Reflusso gastroesofageo
La caffeina può favorire la risalita di acido dallo stomaco, peggiorando i sintomi di bruciore e rigurgito. In caso di reflusso, provare a sospendere il caffè per un periodo spesso si rivela particolarmente utile.
Insonnia e disturbi del sonno
Anche una sola tazza di caffè nel tardo pomeriggio può ridurre la durata e qualità del sonno, soprattutto nelle persone oltre i 40-50 anni. La caffeina ha un’emivita lunga e può disturbare il riposo notturno anche se assunta ore prima di dormire.
Disturbi d’ansia e psichiatrici
La caffeina stimola il sistema nervoso centrale e può aumentare ansia, irritabilità e insonnia.
Nei disturbi d’ansia o nei disturbi dell’umore (come il disturbo bipolare), può peggiorare i sintomi o interferire con la stabilità clinica.

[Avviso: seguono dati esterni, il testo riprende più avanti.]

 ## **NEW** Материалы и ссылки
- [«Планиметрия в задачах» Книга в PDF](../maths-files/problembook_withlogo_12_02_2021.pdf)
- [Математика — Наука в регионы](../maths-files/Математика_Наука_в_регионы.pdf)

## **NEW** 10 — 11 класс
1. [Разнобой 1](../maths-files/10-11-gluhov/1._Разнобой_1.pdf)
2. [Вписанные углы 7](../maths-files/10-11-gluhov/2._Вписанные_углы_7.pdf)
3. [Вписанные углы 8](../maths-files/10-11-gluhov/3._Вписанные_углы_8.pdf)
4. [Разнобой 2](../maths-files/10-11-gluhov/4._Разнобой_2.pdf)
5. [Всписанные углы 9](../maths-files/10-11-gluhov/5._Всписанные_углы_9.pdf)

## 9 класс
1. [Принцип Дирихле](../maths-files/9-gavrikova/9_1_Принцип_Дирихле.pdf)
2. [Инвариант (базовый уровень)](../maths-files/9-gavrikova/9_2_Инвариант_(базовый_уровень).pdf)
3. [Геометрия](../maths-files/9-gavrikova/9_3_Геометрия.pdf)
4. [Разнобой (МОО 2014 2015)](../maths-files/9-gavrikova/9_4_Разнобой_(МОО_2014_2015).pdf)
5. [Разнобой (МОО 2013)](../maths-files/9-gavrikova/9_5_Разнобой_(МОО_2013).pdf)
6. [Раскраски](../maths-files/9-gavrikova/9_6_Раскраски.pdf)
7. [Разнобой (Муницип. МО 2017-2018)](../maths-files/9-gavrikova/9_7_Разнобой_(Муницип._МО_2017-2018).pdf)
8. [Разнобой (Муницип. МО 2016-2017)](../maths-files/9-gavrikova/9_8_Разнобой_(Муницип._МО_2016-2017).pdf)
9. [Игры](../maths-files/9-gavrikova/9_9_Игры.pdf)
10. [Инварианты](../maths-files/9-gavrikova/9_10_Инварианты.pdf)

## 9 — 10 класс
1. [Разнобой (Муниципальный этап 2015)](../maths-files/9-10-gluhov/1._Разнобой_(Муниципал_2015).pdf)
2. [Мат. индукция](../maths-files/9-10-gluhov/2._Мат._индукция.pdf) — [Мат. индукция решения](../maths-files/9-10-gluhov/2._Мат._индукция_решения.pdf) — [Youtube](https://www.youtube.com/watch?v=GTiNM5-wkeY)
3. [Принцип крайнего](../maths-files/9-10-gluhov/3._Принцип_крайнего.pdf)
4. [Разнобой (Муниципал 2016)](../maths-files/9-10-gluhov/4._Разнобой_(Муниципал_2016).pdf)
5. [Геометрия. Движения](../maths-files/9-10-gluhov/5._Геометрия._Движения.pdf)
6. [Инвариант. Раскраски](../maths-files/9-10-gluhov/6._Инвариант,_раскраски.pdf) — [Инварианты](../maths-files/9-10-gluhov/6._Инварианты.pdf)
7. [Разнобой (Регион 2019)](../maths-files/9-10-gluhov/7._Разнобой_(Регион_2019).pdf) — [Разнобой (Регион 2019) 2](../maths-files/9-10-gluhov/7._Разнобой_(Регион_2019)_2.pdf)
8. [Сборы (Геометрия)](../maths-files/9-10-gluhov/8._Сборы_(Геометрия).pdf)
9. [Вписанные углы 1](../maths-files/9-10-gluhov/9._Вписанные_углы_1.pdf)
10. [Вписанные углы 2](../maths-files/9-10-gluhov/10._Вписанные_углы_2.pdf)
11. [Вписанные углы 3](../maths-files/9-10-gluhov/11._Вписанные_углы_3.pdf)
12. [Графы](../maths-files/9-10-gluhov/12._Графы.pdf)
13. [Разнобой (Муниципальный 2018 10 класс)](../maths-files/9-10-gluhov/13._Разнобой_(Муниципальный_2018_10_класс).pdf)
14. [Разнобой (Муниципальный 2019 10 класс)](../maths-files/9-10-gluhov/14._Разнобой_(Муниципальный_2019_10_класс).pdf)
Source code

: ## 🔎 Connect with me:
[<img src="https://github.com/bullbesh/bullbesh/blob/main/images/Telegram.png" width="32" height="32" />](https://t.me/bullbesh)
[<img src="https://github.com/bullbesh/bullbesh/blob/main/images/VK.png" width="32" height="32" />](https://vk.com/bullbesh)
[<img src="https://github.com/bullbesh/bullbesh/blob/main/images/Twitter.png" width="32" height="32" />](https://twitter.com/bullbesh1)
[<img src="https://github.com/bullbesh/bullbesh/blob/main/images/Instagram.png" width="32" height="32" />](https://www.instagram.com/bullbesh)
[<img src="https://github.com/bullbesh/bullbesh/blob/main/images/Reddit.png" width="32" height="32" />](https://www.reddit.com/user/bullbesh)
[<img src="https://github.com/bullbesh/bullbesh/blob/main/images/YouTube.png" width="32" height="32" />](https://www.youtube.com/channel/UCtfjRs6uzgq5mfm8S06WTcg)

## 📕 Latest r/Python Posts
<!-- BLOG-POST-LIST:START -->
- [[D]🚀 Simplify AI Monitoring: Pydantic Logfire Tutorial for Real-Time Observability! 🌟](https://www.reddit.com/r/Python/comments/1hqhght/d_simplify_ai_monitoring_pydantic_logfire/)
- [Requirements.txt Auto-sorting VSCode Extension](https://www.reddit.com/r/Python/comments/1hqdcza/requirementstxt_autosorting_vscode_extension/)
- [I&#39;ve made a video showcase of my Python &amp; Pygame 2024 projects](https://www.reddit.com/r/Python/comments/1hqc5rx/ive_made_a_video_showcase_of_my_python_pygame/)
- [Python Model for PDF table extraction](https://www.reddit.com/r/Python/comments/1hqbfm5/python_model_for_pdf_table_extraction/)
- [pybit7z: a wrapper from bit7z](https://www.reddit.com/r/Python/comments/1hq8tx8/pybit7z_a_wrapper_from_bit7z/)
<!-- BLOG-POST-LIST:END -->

Pressione alta non controllata
In soggetti con pressione alta non ben controllata, il caffè può causare picchi pressori transitori, anche se gli effetti cronici sono meno chiari.
È prudente limitarlo se si soffre di ipertensione instabile.
Per approfondire: Cosa fa il caffè alla tua pressione?
Colesterolo non controllato
Il caffè preparato con metodi non filtrati – come il caffè alla turca, quello preparato con la French press o alcune versioni del caffè espresso – contiene quantità significative di cafestolo e kahweol, due diterpeni naturali che possono aumentare i livelli di colesterolo LDL (il cosiddetto “colesterolo cattivo”) nel sangue.
Numerosi studi hanno documentato che l’assunzione regolare di caffè non filtrato può alzare il colesterolo totale fino a 10-15 mg/dl, soprattutto se consumato in grandi quantità.
Per approfondire: Cosa fa il caffè al tuo colesterolo?
Osteoporosi e fragilità ossea

Soprattutto in donne anziane, gli studi mostrano un rischio moderatamente aumentato di ridotta densità ossea in caso di consumo di elevate quantità di caffeina senza un adeguato introito di calcio (>300 mg/giorno di caffeina ≈ 3-4 tazze).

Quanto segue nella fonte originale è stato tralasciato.